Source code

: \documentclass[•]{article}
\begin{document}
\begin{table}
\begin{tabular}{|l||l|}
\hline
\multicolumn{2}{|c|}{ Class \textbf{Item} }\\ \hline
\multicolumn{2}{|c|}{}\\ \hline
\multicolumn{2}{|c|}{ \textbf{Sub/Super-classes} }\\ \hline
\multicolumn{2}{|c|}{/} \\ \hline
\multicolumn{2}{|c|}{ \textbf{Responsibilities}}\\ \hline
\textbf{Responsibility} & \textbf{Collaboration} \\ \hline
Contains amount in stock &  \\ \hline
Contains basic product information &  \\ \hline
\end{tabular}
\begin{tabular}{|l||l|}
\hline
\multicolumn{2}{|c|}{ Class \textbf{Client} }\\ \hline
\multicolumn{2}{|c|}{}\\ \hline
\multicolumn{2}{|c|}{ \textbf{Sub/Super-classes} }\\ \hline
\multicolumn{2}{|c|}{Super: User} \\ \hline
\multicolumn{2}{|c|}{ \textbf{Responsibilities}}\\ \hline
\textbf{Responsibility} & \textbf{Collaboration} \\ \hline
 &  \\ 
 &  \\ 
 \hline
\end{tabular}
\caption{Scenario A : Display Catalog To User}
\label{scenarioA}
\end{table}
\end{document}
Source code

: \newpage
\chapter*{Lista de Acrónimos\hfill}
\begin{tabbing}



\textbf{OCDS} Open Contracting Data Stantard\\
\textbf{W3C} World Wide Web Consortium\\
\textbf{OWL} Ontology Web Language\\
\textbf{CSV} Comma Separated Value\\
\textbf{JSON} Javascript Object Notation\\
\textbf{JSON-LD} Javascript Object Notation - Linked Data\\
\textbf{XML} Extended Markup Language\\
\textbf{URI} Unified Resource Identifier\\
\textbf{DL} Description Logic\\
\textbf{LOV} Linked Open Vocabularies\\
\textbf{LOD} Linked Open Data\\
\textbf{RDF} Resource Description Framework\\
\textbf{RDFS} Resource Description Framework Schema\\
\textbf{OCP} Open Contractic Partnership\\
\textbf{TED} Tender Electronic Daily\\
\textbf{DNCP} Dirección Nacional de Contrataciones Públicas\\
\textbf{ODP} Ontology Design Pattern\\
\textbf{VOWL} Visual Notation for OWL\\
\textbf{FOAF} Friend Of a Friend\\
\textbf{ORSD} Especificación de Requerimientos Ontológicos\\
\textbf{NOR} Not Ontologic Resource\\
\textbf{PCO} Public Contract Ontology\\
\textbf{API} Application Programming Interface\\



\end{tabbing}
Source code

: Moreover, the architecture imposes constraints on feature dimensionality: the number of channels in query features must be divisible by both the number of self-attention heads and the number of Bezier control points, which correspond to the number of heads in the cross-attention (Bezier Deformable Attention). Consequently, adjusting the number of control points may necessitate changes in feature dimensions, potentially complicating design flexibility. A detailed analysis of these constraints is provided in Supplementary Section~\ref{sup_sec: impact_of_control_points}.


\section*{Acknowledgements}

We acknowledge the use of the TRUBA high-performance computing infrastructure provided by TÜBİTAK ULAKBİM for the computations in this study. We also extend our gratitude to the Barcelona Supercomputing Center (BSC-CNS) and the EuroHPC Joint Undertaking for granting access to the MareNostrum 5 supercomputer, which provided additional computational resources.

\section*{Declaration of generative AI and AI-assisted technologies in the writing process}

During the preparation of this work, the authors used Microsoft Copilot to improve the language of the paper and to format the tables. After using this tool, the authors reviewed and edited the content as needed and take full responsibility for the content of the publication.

──────

== Problem to solve ==
Write out each line exactly, as it is shown above.

== Result for this exercise ==
Source code

: \documentclass[•]{article}
\begin{document}
\begin{table}
\begin{tabular}{|l||l|}
\hline
\multicolumn{2}{|c|}{ Class \textbf{Item} }\\ \hline
\multicolumn{2}{|c|}{}\\ \hline
\multicolumn{2}{|c|}{ \textbf{Sub/Super-classes} }\\ \hline
\multicolumn{2}{|c|}{/} \\ \hline
\multicolumn{2}{|c|}{ \textbf{Responsibilities}}\\ \hline
\textbf{Responsibility} & \textbf{Collaboration} \\ \hline
Contains amount in stock &  \\ \hline
Contains basic product information &  \\ \hline
\end{tabular}
\begin{tabular}{|l||l|}
\hline
\multicolumn{2}{|c|}{ Class \textbf{Client} }\\ \hline
\multicolumn{2}{|c|}{}\\ \hline
\multicolumn{2}{|c|}{ \textbf{Sub/Super-classes} }\\ \hline
\multicolumn{2}{|c|}{Super: User} \\ \hline
\multicolumn{2}{|c|}{ \textbf{Responsibilities}}\\ \hline
\textbf{Responsibility} & \textbf{Collaboration} \\ \hline
 &  \\ 
 &  \\ 
 \hline
\end{tabular}
\caption{Scenario A : Display Catalog To User}
\label{scenarioA}
\end{table}
\end{document}
Source code

: \newpage
\chapter*{Lista de Acrónimos\hfill}
\begin{tabbing}



\textbf{OCDS} Open Contracting Data Stantard\\
\textbf{W3C} World Wide Web Consortium\\
\textbf{OWL} Ontology Web Language\\
\textbf{CSV} Comma Separated Value\\
\textbf{JSON} Javascript Object Notation\\
\textbf{JSON-LD} Javascript Object Notation - Linked Data\\
\textbf{XML} Extended Markup Language\\
\textbf{URI} Unified Resource Identifier\\
\textbf{DL} Description Logic\\
\textbf{LOV} Linked Open Vocabularies\\
\textbf{LOD} Linked Open Data\\
\textbf{RDF} Resource Description Framework\\
\textbf{RDFS} Resource Description Framework Schema\\
\textbf{OCP} Open Contractic Partnership\\
\textbf{TED} Tender Electronic Daily\\
\textbf{DNCP} Dirección Nacional de Contrataciones Públicas\\
\textbf{ODP} Ontology Design Pattern\\
\textbf{VOWL} Visual Notation for OWL\\
\textbf{FOAF} Friend Of a Friend\\
\textbf{ORSD} Especificación de Requerimientos Ontológicos\\
\textbf{NOR} Not Ontologic Resource\\
\textbf{PCO} Public Contract Ontology\\
\textbf{API} Application Programming Interface\\



\end{tabbing}
Source code

: Moreover, the architecture imposes constraints on feature dimensionality: the number of channels in query features must be divisible by both the number of self-attention heads and the number of Bezier control points, which correspond to the number of heads in the cross-attention (Bezier Deformable Attention). Consequently, adjusting the number of control points may necessitate changes in feature dimensions, potentially complicating design flexibility. A detailed analysis of these constraints is provided in Supplementary Section~\ref{sup_sec: impact_of_control_points}.


\section*{Acknowledgements}

We acknowledge the use of the TRUBA high-performance computing infrastructure provided by TÜBİTAK ULAKBİM for the computations in this study. We also extend our gratitude to the Barcelona Supercomputing Center (BSC-CNS) and the EuroHPC Joint Undertaking for granting access to the MareNostrum 5 supercomputer, which provided additional computational resources.

\section*{Declaration of generative AI and AI-assisted technologies in the writing process}

During the preparation of this work, the authors used Microsoft Copilot to improve the language of the paper and to format the tables. After using this tool, the authors reviewed and edited the content as needed and take full responsibility for the content of the publication.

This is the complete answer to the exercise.